Whenever the family was preparing to pick up and leave for the next leg of their pilgrimage, she would warn her little girl:

"You must be careful to mingle with your brothers and sisters and avoid being noticed," the woman whispered. "Only after we're aboard ship can you let yourself be seen by your father."

Nell learned to make herself very small. She took up less space then a large cat.

Once the dreamship made sail, she would emerge like one of the fragile flowers that shows itself for a day or two in spring.

Noticing her, her father would say, "Is that one still with us? Is death still part of our pilgrimage? I never calculated such a thing, but the Mathematician alone knows the final sum."

For nine years, Nell had managed this balancing act, with the aid of her mother and one or two of her kinder siblings.

She grew up hard-faced and skinny. She was a rather bitter, sharp-tongued girl. She was, after all, viewed by those around her as a kind of Undead.

In the parlance of her father's faith, she was a Remainder.

But in the curious way of such things, Nell was also something of a genius with numbers.
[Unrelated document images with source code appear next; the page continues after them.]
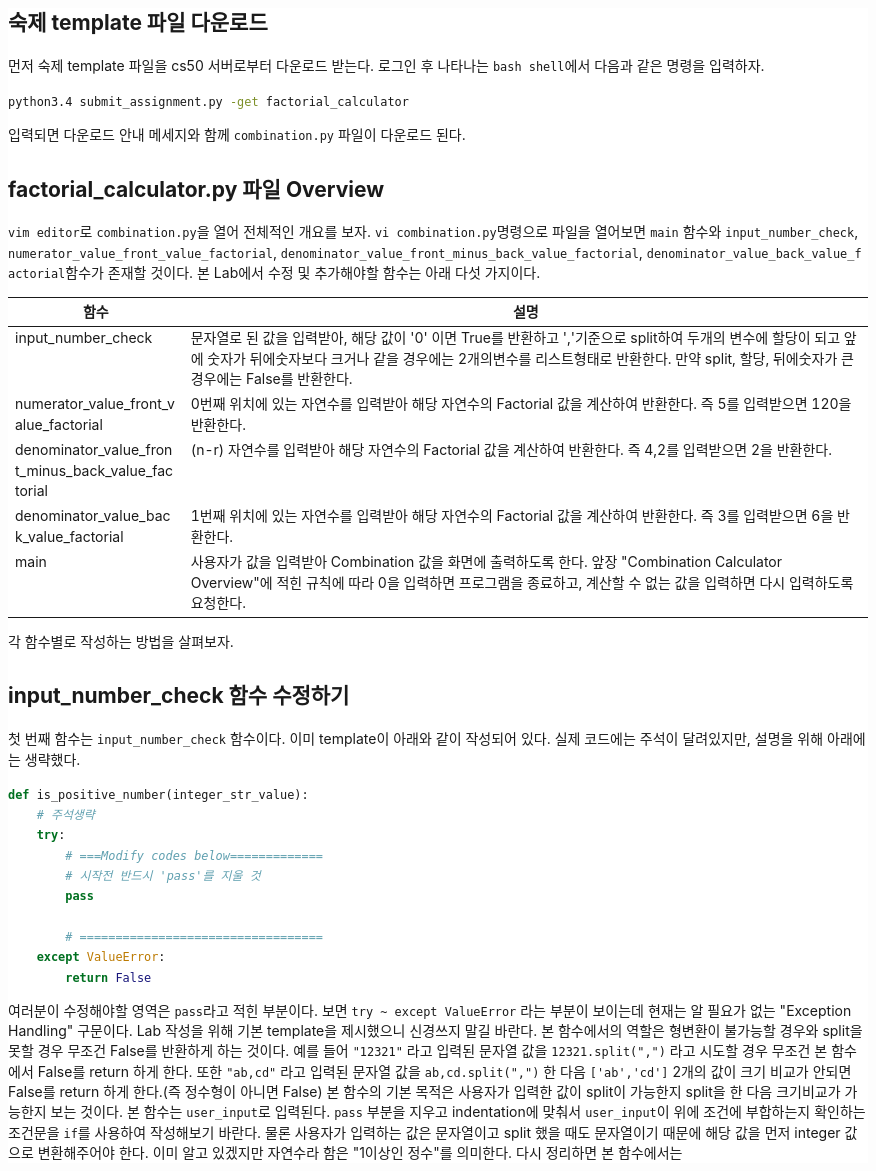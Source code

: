 ## 숙제 template 파일 다운로드
먼저 숙제 template 파일을 cs50 서버로부터 다운로드 받는다. 로그인 후 나타나는 `bash shell`에서 다음과 같은 명령을 입력하자.

```bash
python3.4 submit_assignment.py -get factorial_calculator
```  

입력되면 다운로드 안내 메세지와 함께 `combination.py` 파일이 다운로드 된다.

## factorial_calculator.py 파일 Overview
`vim editor`로 `combination.py`을 열어 전체적인 개요를 보자. `vi combination.py`명령으로 파일을 열어보면 `main` 함수와 `input_number_check`, `numerator_value_front_value_factorial`, `denominator_value_front_minus_back_value_factorial`, `denominator_value_back_value_factorial`함수가 존재할 것이다. 본 Lab에서 수정 및 추가해야할 함수는 아래 다섯 가지이다.

함수           | 설명 
--------       | ---
input_number_check| 문자열로 된 값을 입력받아, 해당 값이 '0' 이면 True를 반환하고 ','기준으로 split하여 두개의 변수에 할당이 되고 앞에 숫자가 뒤에숫자보다 크거나 같을 경우에는 2개의변수를 리스트형태로 반환한다. 만약 split, 할당, 뒤에숫자가 큰 경우에는 False를 반환한다.
numerator_value_front_value_factorial| 0번째 위치에 있는 자연수를 입력받아 해당 자연수의 Factorial 값을 계산하여 반환한다. 즉 5를 입력받으면 120을 반환한다.
denominator_value_front_minus_back_value_factorial| (n-r) 자연수를 입력받아 해당 자연수의 Factorial 값을 계산하여 반환한다. 즉 4,2를 입력받으면 2을 반환한다.
denominator_value_back_value_factorial| 1번째 위치에 있는 자연수를 입력받아 해당 자연수의 Factorial 값을 계산하여 반환한다. 즉 3를 입력받으면 6을 반환한다.
main| 사용자가 값을 입력받아 Combination 값을 화면에 출력하도록 한다. 앞장 "Combination Calculator Overview"에 적힌 규칙에 따라 0을 입력하면 프로그램을 종료하고, 계산할 수 없는 값을 입력하면 다시 입력하도록 요청한다.

각 함수별로 작성하는 방법을 살펴보자.

## input_number_check 함수 수정하기
첫 번째 함수는 `input_number_check` 함수이다. 이미 template이 아래와 같이 작성되어 있다. 실제 코드에는 주석이 달려있지만, 설명을 위해 아래에는 생략했다.
```python
def is_positive_number(integer_str_value):
    # 주석생략
    try:
        # ===Modify codes below=============
        # 시작전 반드시 'pass'를 지울 것
        pass

        # ==================================
    except ValueError:
        return False
```
여러분이 수정해야할 영역은 `pass`라고 적힌 부분이다. 보면 `try ~ except ValueError` 라는 부분이 보이는데 현재는 알 필요가 없는 "Exception Handling" 구문이다. Lab 작성을 위해 기본 template을 제시했으니 신경쓰지 말길 바란다. 본 함수에서의 역할은 형변환이 불가능할 경우와 split을 못할 경우 무조건 False를 반환하게 하는 것이다. 예를 들어 `"12321"` 라고 입력된 문자열 값을 `12321.split(",")` 라고 시도할 경우 무조건 본 함수에서 False를 return 하게 한다. 또한  `"ab,cd"` 라고 입력된 문자열 값을 `ab,cd.split(",")` 한 다음 `['ab','cd']` 2개의 값이 크기 비교가 안되면 False를 return 하게 한다.(즉 정수형이 아니면 False)
본 함수의 기본 목적은 사용자가 입력한 값이 split이 가능한지 split을 한 다음 크기비교가 가능한지 보는 것이다. 본 함수는 `user_input`로 입력된다. `pass` 부분을 지우고 indentation에 맞춰서 `user_input`이 위에 조건에 부합하는지 확인하는 조건문을 `if`를 사용하여 작성해보기 바란다. 물론 사용자가 입력하는 값은 문자열이고 split 했을 때도 문자열이기 때문에 해당 값을 먼저 integer 값으로 변환해주어야 한다. 이미 알고 있겠지만 자연수라 함은 "1이상인 정수"를 의미한다. 
다시 정리하면 본 함수에서는 


[1]: https://ko.wikipedia.org/wiki/%EA%B3%84%EC%8A%B9
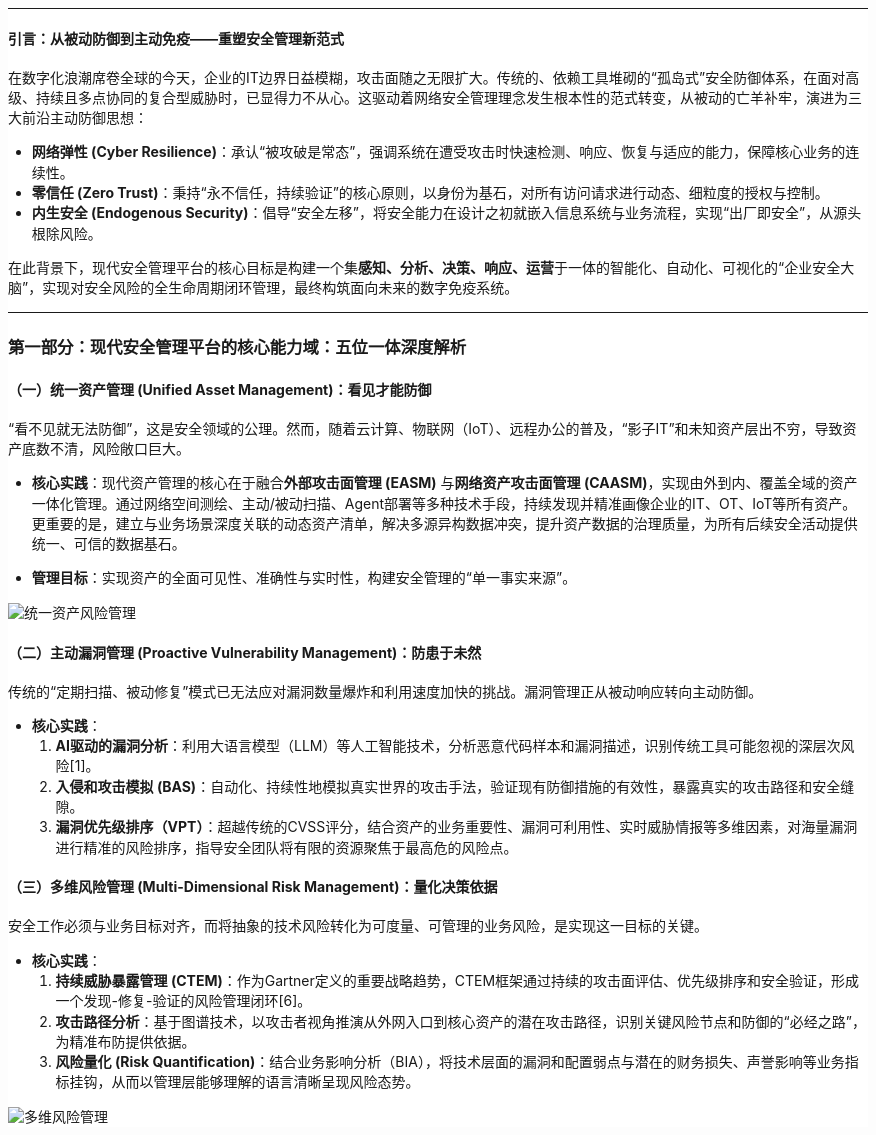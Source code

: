 ### 

---

#### **引言：从被动防御到主动免疫——重塑安全管理新范式**

在数字化浪潮席卷全球的今天，企业的IT边界日益模糊，攻击面随之无限扩大。传统的、依赖工具堆砌的“孤岛式”安全防御体系，在面对高级、持续且多点协同的复合型威胁时，已显得力不从心。这驱动着网络安全管理理念发生根本性的范式转变，从被动的亡羊补牢，演进为三大前沿主动防御思想：

*   **网络弹性 (Cyber Resilience)**：承认“被攻破是常态”，强调系统在遭受攻击时快速检测、响应、恢复与适应的能力，保障核心业务的连续性。
*   **零信任 (Zero Trust)**：秉持“永不信任，持续验证”的核心原则，以身份为基石，对所有访问请求进行动态、细粒度的授权与控制。
*   **内生安全 (Endogenous Security)**：倡导“安全左移”，将安全能力在设计之初就嵌入信息系统与业务流程，实现“出厂即安全”，从源头根除风险。

在此背景下，现代安全管理平台的核心目标是构建一个集**感知、分析、决策、响应、运营**于一体的智能化、自动化、可视化的“企业安全大脑”，实现对安全风险的全生命周期闭环管理，最终构筑面向未来的数字免疫系统。

---

### **第一部分：现代安全管理平台的核心能力域：五位一体深度解析**

#### **（一）统一资产管理 (Unified Asset Management)：看见才能防御**

“看不见就无法防御”，这是安全领域的公理。然而，随着云计算、物联网（IoT）、远程办公的普及，“影子IT”和未知资产层出不穷，导致资产底数不清，风险敞口巨大。

*   **核心实践**：现代资产管理的核心在于融合**外部攻击面管理 (EASM)** 与**网络资产攻击面管理 (CAASM)**，实现由外到内、覆盖全域的资产一体化管理。通过网络空间测绘、主动/被动扫描、Agent部署等多种技术手段，持续发现并精准画像企业的IT、OT、IoT等所有资产。更重要的是，建立与业务场景深度关联的动态资产清单，解决多源异构数据冲突，提升资产数据的治理质量，为所有后续安全活动提供统一、可信的数据基石。

*   **管理目标**：实现资产的全面可见性、准确性与实时性，构建安全管理的“单一事实来源”。

![统一资产风险管理](https://r2.flowith.net/files/o/1752727074880-unified_asset_risk_management_infographic_index_0@1024x1024.png)

#### **（二）主动漏洞管理 (Proactive Vulnerability Management)：防患于未然**

传统的“定期扫描、被动修复”模式已无法应对漏洞数量爆炸和利用速度加快的挑战。漏洞管理正从被动响应转向主动防御。

*   **核心实践**：
    1.  **AI驱动的漏洞分析**：利用大语言模型（LLM）等人工智能技术，分析恶意代码样本和漏洞描述，识别传统工具可能忽视的深层次风险[1]。
    2.  **入侵和攻击模拟 (BAS)**：自动化、持续性地模拟真实世界的攻击手法，验证现有防御措施的有效性，暴露真实的攻击路径和安全缝隙。
    3.  **漏洞优先级排序（VPT）**：超越传统的CVSS评分，结合资产的业务重要性、漏洞可利用性、实时威胁情报等多维因素，对海量漏洞进行精准的风险排序，指导安全团队将有限的资源聚焦于最高危的风险点。

#### **（三）多维风险管理 (Multi-Dimensional Risk Management)：量化决策依据**

安全工作必须与业务目标对齐，而将抽象的技术风险转化为可度量、可管理的业务风险，是实现这一目标的关键。

*   **核心实践**：
    1.  **持续威胁暴露管理 (CTEM)**：作为Gartner定义的重要战略趋势，CTEM框架通过持续的攻击面评估、优先级排序和安全验证，形成一个发现-修复-验证的风险管理闭环[6]。
    2.  **攻击路径分析**：基于图谱技术，以攻击者视角推演从外网入口到核心资产的潜在攻击路径，识别关键风险节点和防御的“必经之路”，为精准布防提供依据。
    3.  **风险量化 (Risk Quantification)**：结合业务影响分析（BIA），将技术层面的漏洞和配置弱点与潜在的财务损失、声誉影响等业务指标挂钩，从而以管理层能够理解的语言清晰呈现风险态势。

![多维风险管理](https://r2.flowith.net/files/o/1752727103989-multidimensional_risk_management_network_index_1@1024x1024.png)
She would sit in the huddle of children around her father, her face averted, listening to his sermons. Much of what he said seemed like nonsense to her.

He claimed, for example, that angels existed within Prime Numbers, because Prime Numbers were infinite and could only be divided by The One and by Themselves.

He also said that the number Pi represented the perfect Spherical Order. He would chant the numbers of Pi past the decimal point until he fell into a kind of snoring trance.

Nell saw instinctively that the Known Dream wasn't ordered into perfect spheres at all. There were sloppy elipses and jagged hedrons.

Despite her girlish prayers, she had never seen an angel, numerical or otherwise.

And yet when her father posed a mathematical question, she always knew the answer before any of her brothers and sisters.

It took all of her will power to keep her silence while the others struggled and stammered.

Sometimes, when Nell was riding a dream ship, she would sit and look at the lines of rigging, the spars and yards and masts, and she could feel the numerical tension in their design.

She could see the inner mathematical truth of the ship, with its torque and its ratios of mass to thrust.

She could see the path the ship would have to take, given the angles of its sails and the force delivered by the wind.

There were times when she even saw that others had gotten their numbers wrong.

Her father would recite one of Euclid's Elements from rote memory, transposing two figures.

Or she would see that the flawed design of a ship's mast would cause it to yaw clumsily when tacking.

"Maybe I really do belong to Father Tally," she would say. "Maybe I know these things because of him."

But she didn't really believe it.

And so when her father decided that they would travel to the world called Nail, so that he could preach the Blue Crescent Theorems to the innumerate, she perceived no plan or design.

"I suspect," Nell said to herself, "that we are all Remainders. We are all Irrational Numbers."

So she stowed herself away once again with her family and made the fateful journey to the ugly, belching world where she would first lay eyes on the Blue Oriole.